Editor's note: This headline has been updated to reflect that the federal funding cuts mentioned were not "recent," but made in the past few years. Edit 6/13 @ 3:22 p.m.
Homeless shelters are not going away any time soon, but the federal dollars those shelters rely on are slowly disappearing.

Meanwhile, Philadelphia nabbed a massive $36 million in HUD grants earlier this year. Huh?

Here’s why Philadelphia was exempt from the HUD funding woes currently experienced by many cities across the country: Ever since the Homeless Emergency Assistance and Rapid Transition Housing (HEARTH) Act of 2009, the federal government has adopted the concept of homelessness as something that should be brief and non-recurring. Instead of funding shelters, HUD is more interested in supporting a “housing first” method of alleviating homelessness.

So is Philadelphia.

“If you look at our system from an historical perspective, we have been growing the supply of rapid re-housing, permanent supportive housing and housing first, which is why the City has been competitive in HUD funding rounds,” said Office of Supportive Housing Director Liz Hersh.

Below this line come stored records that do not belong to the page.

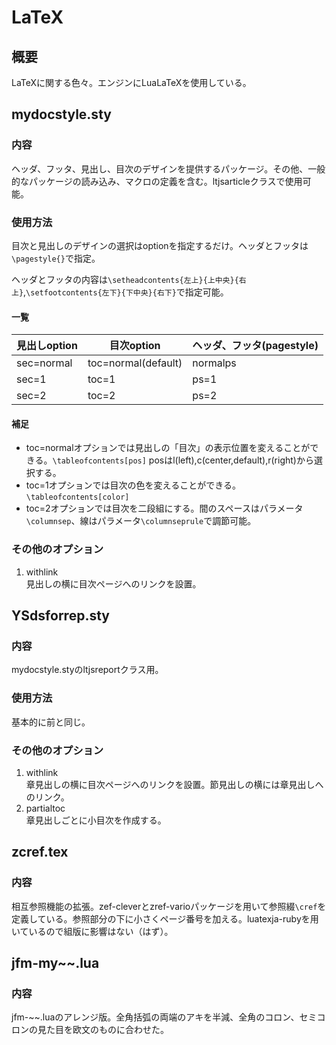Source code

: # LaTeX
## 概要
LaTeXに関する色々。エンジンにLuaLaTeXを使用している。

## mydocstyle.sty
### 内容
ヘッダ、フッタ、見出し、目次のデザインを提供するパッケージ。その他、一般的なパッケージの読み込み、マクロの定義を含む。ltjsarticleクラスで使用可能。
### 使用方法
目次と見出しのデザインの選択はoptionを指定するだけ。ヘッダとフッタは`\pagestyle{}`で指定。

ヘッダとフッタの内容は`\setheadcontents{左上}{上中央}{右上}`,`\setfootcontents{左下}{下中央}{右下}`で指定可能。
#### 一覧
|見出しoption|目次option|ヘッダ、フッタ(pagestyle)|
|---|---|---|
|sec=normal|toc=normal(default)|normalps|
|sec=1|toc=1|ps=1|
|sec=2|toc=2|ps=2|
#### 補足
- toc=normalオプションでは見出しの「目次」の表示位置を変えることができる。`\tableofcontents[pos]`
posはl(left),c(center,default),r(right)から選択する。
- toc=1オプションでは目次の色を変えることができる。`\tableofcontents[color]`
- toc=2オプションでは目次を二段組にする。間のスペースはパラメータ`\columnsep`、線はパラメータ`\columnseprule`で調節可能。
### その他のオプション
1. withlink  
見出しの横に目次ページへのリンクを設置。

## YSdsforrep.sty
### 内容
mydocstyle.styのltjsreportクラス用。
### 使用方法
基本的に前と同じ。
### その他のオプション
1. withlink  
章見出しの横に目次ページへのリンクを設置。節見出しの横には章見出しへのリンク。
2. partialtoc  
章見出しごとに小目次を作成する。

## zcref.tex
### 内容
相互参照機能の拡張。zef-cleverとzref-varioパッケージを用いて参照綴`\cref`を定義している。参照部分の下に小さくページ番号を加える。luatexja-rubyを用いているので組版に影響はない（はず）。

## jfm-my~~.lua
### 内容
jfm-~~.luaのアレンジ版。全角括弧の両端のアキを半減、全角のコロン、セミコロンの見た目を欧文のものに合わせた。
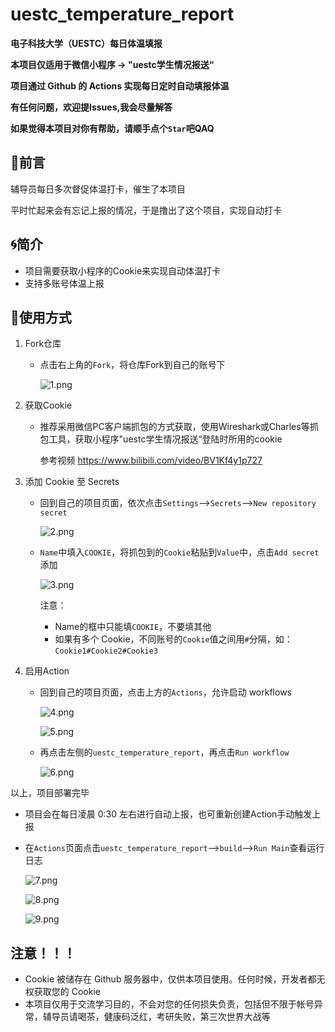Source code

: # uestc_temperature_report

**电子科技大学（UESTC）每日体温填报**

**本项目仅适用于微信小程序 ->  "uestc学生情况报送“**

**项目通过 Github 的 Actions 实现每日定时自动填报体温**

**有任何问题，欢迎提Issues,我会尽量解答**

**如果觉得本项目对你有帮助，请顺手点个`Star`吧QAQ**



## **💭前言**

辅导员每日多次督促体温打卡，催生了本项目

平时忙起来会有忘记上报的情况，于是撸出了这个项目，实现自动打卡





## **🌀简介**

+ 项目需要获取小程序的Cookie来实现自动体温打卡
+ 支持多账号体温上报





## 🔨**使用方式**

1. Fork仓库
   
   + 点击右上角的`Fork`，将仓库Fork到自己的账号下
   
     ![1.png](https://i.loli.net/2021/04/22/c3AO9MGroSKFW5Z.png)
2. 获取Cookie

   + 推荐采用微信PC客户端抓包的方式获取，使用Wireshark或Charles等抓包工具，获取小程序"uestc学生情况报送“登陆时所用的cookie

     参考视频 https://www.bilibili.com/video/BV1Kf4y1p727
3. 添加 Cookie 至 Secrets
   + 回到自己的项目页面，依次点击`Settings`-->`Secrets`-->`New repository secret`

     ![2.png](https://i.loli.net/2021/04/22/nsX6qYkMr3O7JKA.png)

   + `Name`中填入`COOKIE`，将抓包到的`Cookie`粘贴到`Value`中，点击`Add secret`添加

     ![3.png](https://i.loli.net/2021/04/22/F2QGyZLUXtn5fDo.png)

     注意：

     + Name的框中只能填`COOKIE`，不要填其他
     + 如果有多个 Cookie，不同账号的`Cookie`值之间用`#`分隔，如：`Cookie1#Cookie2#Cookie3`
4. 启用Action

   + 回到自己的项目页面，点击上方的`Actions`，允许启动 workflows

     ![4.png](https://i.loli.net/2021/04/22/odAhnRwtiTWymMz.png)

     ![5.png](https://i.loli.net/2021/04/22/9fsOp2iT8md64BX.png)

   + 再点击左侧的`uestc_temperature_report`，再点击`Run workflow`

     ![6.png](https://i.loli.net/2021/04/22/Ze8u4gKFlEtaN6o.png)

以上，项目部署完毕

+ 项目会在每日凌晨 0:30 左右进行自动上报，也可重新创建Action手动触发上报

+ 在`Actions`页面点击`uestc_temperature_report`-->`build`-->`Run Main`查看运行日志

  ![7.png](https://i.loli.net/2021/04/22/oB8qXNcUZwJfj9i.png)

  ![8.png](https://i.loli.net/2021/04/22/yQiNKLM6I3SBT1A.png)

  ![9.png](https://i.loli.net/2021/04/22/bYWVBTJvFGwoqDC.png)

  





## **注意！！！**

+ Cookie 被储存在 Github 服务器中，仅供本项目使用。任何时候，开发者都无权获取您的 Cookie
+ 本项目仅用于交流学习目的，不会对您的任何损失负责，包括但不限于帐号异常，辅导员请喝茶，健康码泛红，考研失败，第三次世界大战等
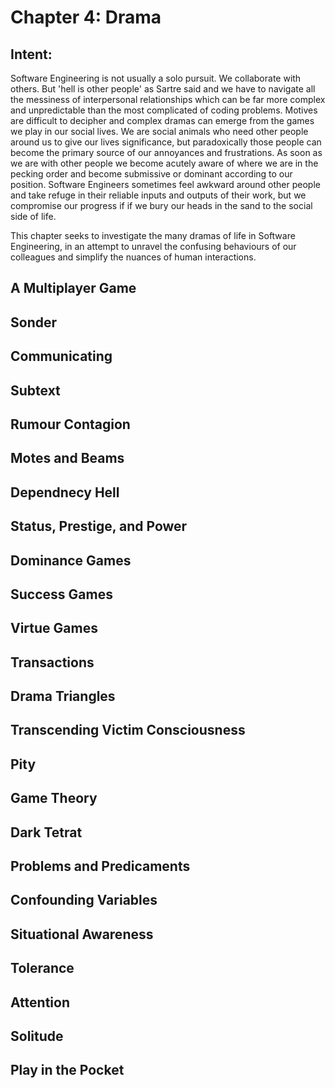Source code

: # Chapter 4: Drama

## Intent:
Software Engineering is not usually a solo pursuit.  We collaborate with others.  But 'hell is other people' as Sartre said and we have to navigate all the messiness of interpersonal relationships which can be far more complex and unpredictable than the most complicated of coding problems.  Motives are difficult to decipher and complex dramas can emerge from the games we play in our social lives.  We are social animals who need other people around us to give our lives significance, but paradoxically those people can become the primary source of our annoyances and frustrations.  As soon as we are with other people we become acutely aware of where we are in the pecking order and become submissive or dominant according to our position.  Software Engineers sometimes feel awkward around other people and take refuge in their reliable inputs and outputs of their work, but we compromise our progress if if we bury our heads in the sand to the social side of life.

This chapter seeks to investigate the many dramas of life in Software Engineering, in an attempt to unravel the confusing behaviours of our colleagues and simplify the nuances of human interactions.

## A Multiplayer Game

## Sonder

## Communicating

## Subtext

## Rumour Contagion

## Motes and Beams

## Dependnecy Hell

## Status, Prestige, and Power

## Dominance Games

## Success Games

## Virtue Games

## Transactions

## Drama Triangles

## Transcending Victim Consciousness

## Pity

## Game Theory

## Dark Tetrat

## Problems and Predicaments

## Confounding Variables

## Situational Awareness

## Tolerance

## Attention

## Solitude

## Play in the Pocket

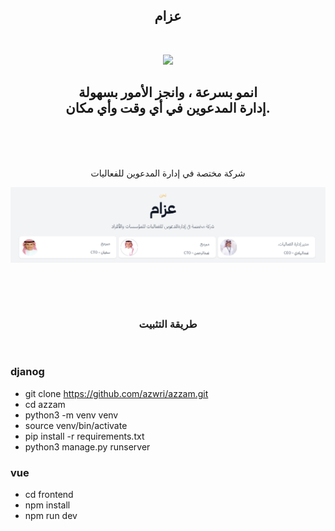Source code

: <h2 align="center">عزام</h2>
<br />
<p align="center"><a href="https://azzamapp.netlify.app/ target="_blank"><img src="./azzam-images/logo.svg" width="200"></a></p>


<h2 align="center">
انمو بسرعة ، وانجز الأمور بسهولة
<br />
إدارة المدعوين في أي وقت وأي مكان.
</h2>
<br /><br /><br />
<p align="center">شركة مختصة في إدارة المدعوين للفعاليات </p>

<p align="center"><img src="./azzam-images/azzam.png" width="800" align="center"></p>

<br /><br /><br />
<h3 align="center">طريقة التثبيت</h3>
<br />

### djanog
- git clone https://github.com/azwri/azzam.git
- cd azzam
- python3 -m venv venv
- source venv/bin/activate
- pip install -r requirements.txt
- python3 manage.py runserver
### vue
- cd frontend
- npm install
- npm run dev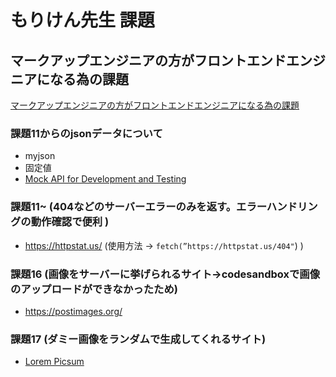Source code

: # もりけん先生 課題

## マークアップエンジニアの方がフロントエンドエンジニアになる為の課題

[マークアップエンジニアの方がフロントエンドエンジニアになる為の課題
](https://github.com/kenmori/handsonFrontend/blob/master/work/markup/1.md#%E3%83%9E%E3%83%BC%E3%82%AF%E3%82%A2%E3%83%83%E3%83%97%E3%82%A8%E3%83%B3%E3%82%B8%E3%83%8B%E3%82%A2%E3%81%AE%E6%96%B9%E3%81%8C%E3%83%95%E3%83%AD%E3%83%B3%E3%83%88%E3%82%A8%E3%83%B3%E3%83%89%E3%82%A8%E3%83%B3%E3%82%B8%E3%83%8B%E3%82%A2%E3%81%AB%E3%81%AA%E3%82%8B%E7%82%BA%E3%81%AE%E8%AA%B2%E9%A1%8C)

### 課題11からのjsonデータについて
- myjson
- 固定値
- [Mock API for Development and Testing
](https://mocki.io/)

### 課題11~ (404などのサーバーエラーのみを返す。エラーハンドリングの動作確認で便利 )
- https://httpstat.us/ (使用方法 → `fetch(”https://httpstat.us/404"`)
)

### 課題16 (画像をサーバーに挙げられるサイト→codesandboxで画像のアップロードができなかったため)
- https://postimages.org/

### 課題17 (ダミー画像をランダムで生成してくれるサイト)
- [Lorem Picsum](https://picsum.photos/)
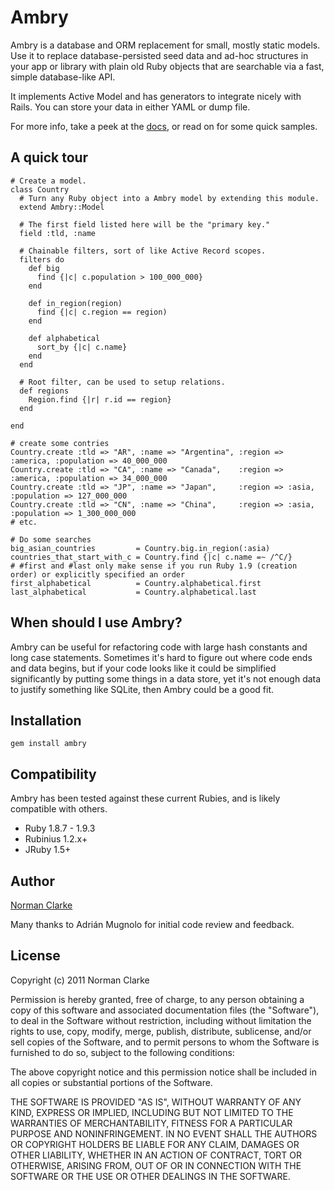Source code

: # Ambry

Ambry is a database and ORM replacement for small, mostly static models. Use
it to replace database-persisted seed data and ad-hoc structures in your app or
library with plain old Ruby objects that are searchable via a fast, simple
database-like API.

It implements Active Model and has generators to integrate nicely with Rails.
You can store your data in either YAML or dump file.

For more info, take a peek at the
[docs](http://rubydoc.info/github/ambry/ambry/master/frames), or read on for some
quick samples.

## A quick tour

    # Create a model.
    class Country
      # Turn any Ruby object into a Ambry model by extending this module.
      extend Ambry::Model

      # The first field listed here will be the "primary key."
      field :tld, :name

      # Chainable filters, sort of like Active Record scopes.
      filters do
        def big
          find {|c| c.population > 100_000_000}
        end

        def in_region(region)
          find {|c| c.region == region)
        end

        def alphabetical
          sort_by {|c| c.name}
        end
      end

      # Root filter, can be used to setup relations.
      def regions
        Region.find {|r| r.id == region}
      end

    end

    # create some contries
    Country.create :tld => "AR", :name => "Argentina", :region => :america, :population => 40_000_000
    Country.create :tld => "CA", :name => "Canada",    :region => :america, :population => 34_000_000
    Country.create :tld => "JP", :name => "Japan",     :region => :asia,    :population => 127_000_000
    Country.create :tld => "CN", :name => "China",     :region => :asia,    :population => 1_300_000_000
    # etc.

    # Do some searches
    big_asian_countries         = Country.big.in_region(:asia)
    countries_that_start_with_c = Country.find {|c| c.name =~ /^C/}
    # #first and #last only make sense if you run Ruby 1.9 (creation order) or explicitly specified an order
    first_alphabetical          = Country.alphabetical.first
    last_alphabetical           = Country.alphabetical.last

## When should I use Ambry?

Ambry can be useful for refactoring code with large hash constants and long case
statements. Sometimes it's hard to figure out where code ends and data begins,
but if your code looks like it could be simplified significantly by putting some
things in a data store, yet it's not enough data to justify something like
SQLite, then Ambry could be a good fit.


## Installation

    gem install ambry

## Compatibility

Ambry has been tested against these current Rubies, and is likely compatible
with others.

* Ruby 1.8.7 - 1.9.3
* Rubinius 1.2.x+
* JRuby 1.5+

## Author

[Norman Clarke](mailto:norman@njclarke.com)

Many thanks to Adrián Mugnolo for initial code review and feedback.

## License

Copyright (c) 2011 Norman Clarke

Permission is hereby granted, free of charge, to any person obtaining a copy of
this software and associated documentation files (the "Software"), to deal in
the Software without restriction, including without limitation the rights to
use, copy, modify, merge, publish, distribute, sublicense, and/or sell copies
of the Software, and to permit persons to whom the Software is furnished to do
so, subject to the following conditions:

The above copyright notice and this permission notice shall be included in all
copies or substantial portions of the Software.

THE SOFTWARE IS PROVIDED "AS IS", WITHOUT WARRANTY OF ANY KIND, EXPRESS OR
IMPLIED, INCLUDING BUT NOT LIMITED TO THE WARRANTIES OF MERCHANTABILITY,
FITNESS FOR A PARTICULAR PURPOSE AND NONINFRINGEMENT. IN NO EVENT SHALL THE
AUTHORS OR COPYRIGHT HOLDERS BE LIABLE FOR ANY CLAIM, DAMAGES OR OTHER
LIABILITY, WHETHER IN AN ACTION OF CONTRACT, TORT OR OTHERWISE, ARISING FROM,
OUT OF OR IN CONNECTION WITH THE SOFTWARE OR THE USE OR OTHER DEALINGS IN THE
SOFTWARE.
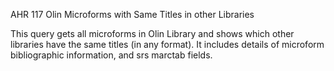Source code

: AHR 117
Olin Microforms with Same Titles in other Libraries

This query gets all microforms in Olin Library and shows which other libraries have the same titles (in any format). It includes details of microform bibliographic information, and srs marctab fields.
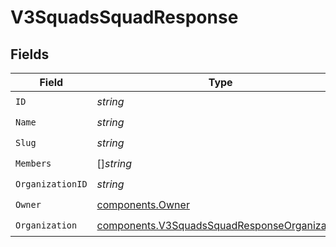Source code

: # V3SquadsSquadResponse


## Fields

| Field                                                                                                        | Type                                                                                                         | Required                                                                                                     | Description                                                                                                  |
| ------------------------------------------------------------------------------------------------------------ | ------------------------------------------------------------------------------------------------------------ | ------------------------------------------------------------------------------------------------------------ | ------------------------------------------------------------------------------------------------------------ |
| `ID`                                                                                                         | *string*                                                                                                     | :heavy_check_mark:                                                                                           | N/A                                                                                                          |
| `Name`                                                                                                       | *string*                                                                                                     | :heavy_check_mark:                                                                                           | N/A                                                                                                          |
| `Slug`                                                                                                       | *string*                                                                                                     | :heavy_check_mark:                                                                                           | N/A                                                                                                          |
| `Members`                                                                                                    | []*string*                                                                                                   | :heavy_check_mark:                                                                                           | N/A                                                                                                          |
| `OrganizationID`                                                                                             | *string*                                                                                                     | :heavy_check_mark:                                                                                           | N/A                                                                                                          |
| `Owner`                                                                                                      | [components.Owner](../../models/components/owner.md)                                                         | :heavy_check_mark:                                                                                           | N/A                                                                                                          |
| `Organization`                                                                                               | [components.V3SquadsSquadResponseOrganization](../../models/components/v3squadssquadresponseorganization.md) | :heavy_check_mark:                                                                                           | N/A                                                                                                          |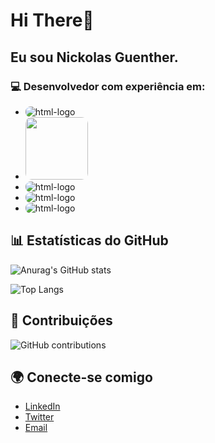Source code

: # Hi There👋 
## Eu sou Nickolas Guenther.

### 💻 Desenvolvedor com experiência em:
- <img src="https://img.shields.io/badge/Java-ED8B00?style=for-the-badge&logo=openjdk&logoColor=white" alt="html-logo" style="border-radius: 8px;" />
- <img src="https://img.shields.io/badge/JavaScript-323330?style=for-the-badge&logo=javascript&logoColor=F7DF1E" width="100" style="border-radius: 10px;" />
- <img src="https://img.shields.io/badge/HTML5-E34F26?style=for-the-badge&logo=html5&logoColor=white" alt="html-logo" style="border-radius: 8px;" />
- <img src="https://img.shields.io/badge/CSS3-1572B6?style=for-the-badge&logo=css3&logoColor=white" alt="html-logo" style="border-radius: 8px;" />
- <img src="https://img.shields.io/badge/MySQL-005C84?style=for-the-badge&logo=mysql&logoColor=white" alt="html-logo" style="border-radius: 8px;" />

## 📊 Estatísticas do GitHub
![Anurag's GitHub stats](https://github-readme-stats.vercel.app/api?username=NEGuenther&show_icons=true&theme=tokyonight)

![Top Langs](https://github-readme-stats.vercel.app/api/top-langs/?username=NEGuenther&layout=compact)

## 📅 Contribuições
![GitHub contributions](https://github-readme-streak-stats.herokuapp.com/?user=NEGuenther&theme=tokyonight)

## 🌍 Conecte-se comigo
- [LinkedIn](https://www.linkedin.com/in/seulinkedin/)
- [Twitter](https://twitter.com/seutwitter)
- [Email](mailto:seuemail@dominio.com)

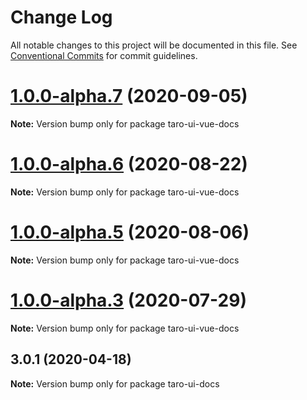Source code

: # Change Log

All notable changes to this project will be documented in this file.
See [Conventional Commits](https://conventionalcommits.org) for commit guidelines.

# [1.0.0-alpha.7](https://github.com/psaren/taro-ui-vue/compare/v1.0.0-alpha.6...v1.0.0-alpha.7) (2020-09-05)

**Note:** Version bump only for package taro-ui-vue-docs






# [1.0.0-alpha.6](https://github.com/psaren/taro-ui-vue/compare/v1.0.0-alpha.5...v1.0.0-alpha.6) (2020-08-22)

**Note:** Version bump only for package taro-ui-vue-docs






# [1.0.0-alpha.5](https://github.com/psaren/taro-ui-vue/compare/v1.0.0-alpha.4...v1.0.0-alpha.5) (2020-08-06)

**Note:** Version bump only for package taro-ui-vue-docs






# [1.0.0-alpha.3](https://github.com/psaren/taro-ui-vue/compare/v1.0.0-alpha.2...v1.0.0-alpha.3) (2020-07-29)

**Note:** Version bump only for package taro-ui-vue-docs






## 3.0.1 (2020-04-18)

**Note:** Version bump only for package taro-ui-docs
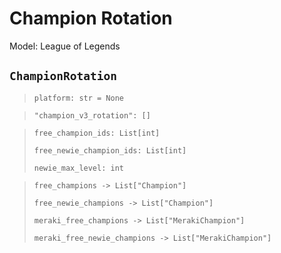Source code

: # Champion Rotation
Model: League of Legends

## `ChampionRotation` <Badge text="Pyot Core" vertical="middle"/>
>`platform: str = None` <Badge text="param" type="warning" vertical="middle"/>

>`"champion_v3_rotation": []` <Badge text="endpoint" type="error" vertical="middle"/>

>`free_champion_ids: List[int]`
>
>`free_newie_champion_ids: List[int]`
>
>`newie_max_level: int`

>`free_champions -> List["Champion"]` <Badge text="bridge" type="error" vertical="middle"/>
>
>`free_newie_champions -> List["Champion"]` <Badge text="bridge" type="error" vertical="middle"/>
>
>`meraki_free_champions -> List["MerakiChampion"]` <Badge text="bridge" type="error" vertical="middle"/>
>
>`meraki_free_newie_champions -> List["MerakiChampion"]` <Badge text="bridge" type="error" vertical="middle"/>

Other cities like Baltimore, Honolulu and Miami-Dade county in Florida haven’t been nearly as quick to catch up to HUD standards. It’s not only costing them federal dollars, but it’s costing the residents of those shelters very basic amenities.

Read the full story

As for shelters in Philadelphia? Hersh said they rely on city funds and private donations.

“This doesn’t mean that we want to, can or will eliminate shelters. We simply don’t have the affordable housing resources to do that,” she said. “We need an emergency care system in place. But the goal is to make shelters a way-station when all else fails from which people pivot and turn.”

That, Hersh said, will take time, thought, planning and involvement from all stakeholders.